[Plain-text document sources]
● ● ● ●

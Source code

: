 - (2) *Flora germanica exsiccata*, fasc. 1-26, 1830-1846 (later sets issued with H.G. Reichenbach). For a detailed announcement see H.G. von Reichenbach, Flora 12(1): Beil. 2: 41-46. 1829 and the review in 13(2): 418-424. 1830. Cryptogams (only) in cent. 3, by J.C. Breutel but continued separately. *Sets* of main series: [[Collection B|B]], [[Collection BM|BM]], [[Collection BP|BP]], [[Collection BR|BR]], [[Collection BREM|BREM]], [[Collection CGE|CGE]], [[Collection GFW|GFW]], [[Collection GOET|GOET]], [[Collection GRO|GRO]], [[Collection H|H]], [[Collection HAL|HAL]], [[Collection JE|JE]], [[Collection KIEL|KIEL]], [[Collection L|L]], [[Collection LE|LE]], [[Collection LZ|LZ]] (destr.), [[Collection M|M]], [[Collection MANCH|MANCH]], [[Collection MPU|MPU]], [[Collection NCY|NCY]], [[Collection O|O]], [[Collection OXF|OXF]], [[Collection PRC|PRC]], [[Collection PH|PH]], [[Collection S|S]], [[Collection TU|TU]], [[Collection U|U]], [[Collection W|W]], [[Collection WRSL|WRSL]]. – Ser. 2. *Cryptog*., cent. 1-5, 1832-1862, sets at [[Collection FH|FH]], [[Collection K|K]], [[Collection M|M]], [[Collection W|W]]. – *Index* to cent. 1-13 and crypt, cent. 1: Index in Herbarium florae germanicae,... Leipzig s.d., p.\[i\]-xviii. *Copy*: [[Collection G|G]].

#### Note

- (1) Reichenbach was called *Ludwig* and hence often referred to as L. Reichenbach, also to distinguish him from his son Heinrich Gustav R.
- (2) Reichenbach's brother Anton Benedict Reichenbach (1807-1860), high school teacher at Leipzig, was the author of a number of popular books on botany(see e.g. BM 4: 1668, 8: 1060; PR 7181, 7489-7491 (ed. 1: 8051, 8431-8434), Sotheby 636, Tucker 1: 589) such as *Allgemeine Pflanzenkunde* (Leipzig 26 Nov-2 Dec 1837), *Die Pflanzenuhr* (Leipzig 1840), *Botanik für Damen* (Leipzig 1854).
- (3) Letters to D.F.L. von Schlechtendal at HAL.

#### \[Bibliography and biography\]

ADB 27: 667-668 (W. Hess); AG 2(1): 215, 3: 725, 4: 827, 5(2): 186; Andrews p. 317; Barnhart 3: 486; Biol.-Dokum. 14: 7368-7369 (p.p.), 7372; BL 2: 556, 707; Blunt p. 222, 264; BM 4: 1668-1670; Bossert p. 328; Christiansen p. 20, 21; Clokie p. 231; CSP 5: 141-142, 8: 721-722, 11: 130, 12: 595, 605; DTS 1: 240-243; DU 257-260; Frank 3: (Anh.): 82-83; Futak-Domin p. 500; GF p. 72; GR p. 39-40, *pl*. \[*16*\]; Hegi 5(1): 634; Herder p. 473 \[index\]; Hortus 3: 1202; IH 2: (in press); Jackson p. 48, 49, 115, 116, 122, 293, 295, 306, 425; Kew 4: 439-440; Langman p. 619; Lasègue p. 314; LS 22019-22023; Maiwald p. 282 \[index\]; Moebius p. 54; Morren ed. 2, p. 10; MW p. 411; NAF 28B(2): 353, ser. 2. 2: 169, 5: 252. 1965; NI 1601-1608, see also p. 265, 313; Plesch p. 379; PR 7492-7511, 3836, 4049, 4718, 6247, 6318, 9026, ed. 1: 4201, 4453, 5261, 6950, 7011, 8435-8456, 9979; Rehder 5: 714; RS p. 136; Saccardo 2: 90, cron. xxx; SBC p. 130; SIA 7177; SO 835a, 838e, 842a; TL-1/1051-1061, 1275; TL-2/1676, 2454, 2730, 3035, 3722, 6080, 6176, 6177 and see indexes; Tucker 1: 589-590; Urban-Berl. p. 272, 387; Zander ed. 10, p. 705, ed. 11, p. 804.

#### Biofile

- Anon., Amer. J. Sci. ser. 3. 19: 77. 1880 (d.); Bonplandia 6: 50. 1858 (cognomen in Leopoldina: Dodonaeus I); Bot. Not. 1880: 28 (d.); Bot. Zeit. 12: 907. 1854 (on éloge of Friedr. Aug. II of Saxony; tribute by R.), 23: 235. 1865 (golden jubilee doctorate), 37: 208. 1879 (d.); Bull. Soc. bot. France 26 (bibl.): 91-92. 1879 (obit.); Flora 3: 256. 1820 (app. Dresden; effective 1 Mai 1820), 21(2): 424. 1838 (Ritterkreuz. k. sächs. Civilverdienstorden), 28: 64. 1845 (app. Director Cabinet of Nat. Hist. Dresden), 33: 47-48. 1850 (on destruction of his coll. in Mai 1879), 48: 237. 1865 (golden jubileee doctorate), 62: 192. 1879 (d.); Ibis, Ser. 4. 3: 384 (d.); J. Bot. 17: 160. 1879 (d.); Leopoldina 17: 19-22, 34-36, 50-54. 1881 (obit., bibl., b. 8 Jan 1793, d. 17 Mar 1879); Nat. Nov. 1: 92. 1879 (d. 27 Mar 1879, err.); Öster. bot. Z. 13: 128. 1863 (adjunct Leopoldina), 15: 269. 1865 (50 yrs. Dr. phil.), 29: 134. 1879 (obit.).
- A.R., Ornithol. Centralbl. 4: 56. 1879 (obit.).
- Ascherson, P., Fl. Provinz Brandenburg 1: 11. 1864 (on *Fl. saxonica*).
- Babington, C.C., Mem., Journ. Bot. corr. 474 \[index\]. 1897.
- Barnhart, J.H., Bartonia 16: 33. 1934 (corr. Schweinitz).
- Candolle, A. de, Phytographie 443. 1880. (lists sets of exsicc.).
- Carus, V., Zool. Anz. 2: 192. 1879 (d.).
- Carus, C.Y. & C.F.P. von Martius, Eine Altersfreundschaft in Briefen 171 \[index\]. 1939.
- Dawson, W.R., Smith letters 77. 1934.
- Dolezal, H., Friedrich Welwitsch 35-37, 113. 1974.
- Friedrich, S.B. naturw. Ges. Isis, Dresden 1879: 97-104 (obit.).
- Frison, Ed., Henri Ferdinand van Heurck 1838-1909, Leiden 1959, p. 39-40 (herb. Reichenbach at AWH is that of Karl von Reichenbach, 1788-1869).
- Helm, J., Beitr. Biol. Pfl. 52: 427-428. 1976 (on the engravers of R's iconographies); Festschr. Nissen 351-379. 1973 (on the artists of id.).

● ● ● ●

TASK GOAL:
Reproduce, word for word and in full, only the lines above that start at the line with "- Barnhart, J.H., Bartonia" and run through the line with "- Frison, Ed., Henri", both ends included.

SOLUTION:
- Barnhart, J.H., Bartonia 16: 33. 1934 (corr. Schweinitz).
- Candolle, A. de, Phytographie 443. 1880. (lists sets of exsicc.).
- Carus, V., Zool. Anz. 2: 192. 1879 (d.).
- Carus, C.Y. & C.F.P. von Martius, Eine Altersfreundschaft in Briefen 171 \[index\]. 1939.
- Dawson, W.R., Smith letters 77. 1934.
- Dolezal, H., Friedrich Welwitsch 35-37, 113. 1974.
- Friedrich, S.B. naturw. Ges. Isis, Dresden 1879: 97-104 (obit.).
- Frison, Ed., Henri Ferdinand van Heurck 1838-1909, Leiden 1959, p. 39-40 (herb. Reichenbach at AWH is that of Karl von Reichenbach, 1788-1869).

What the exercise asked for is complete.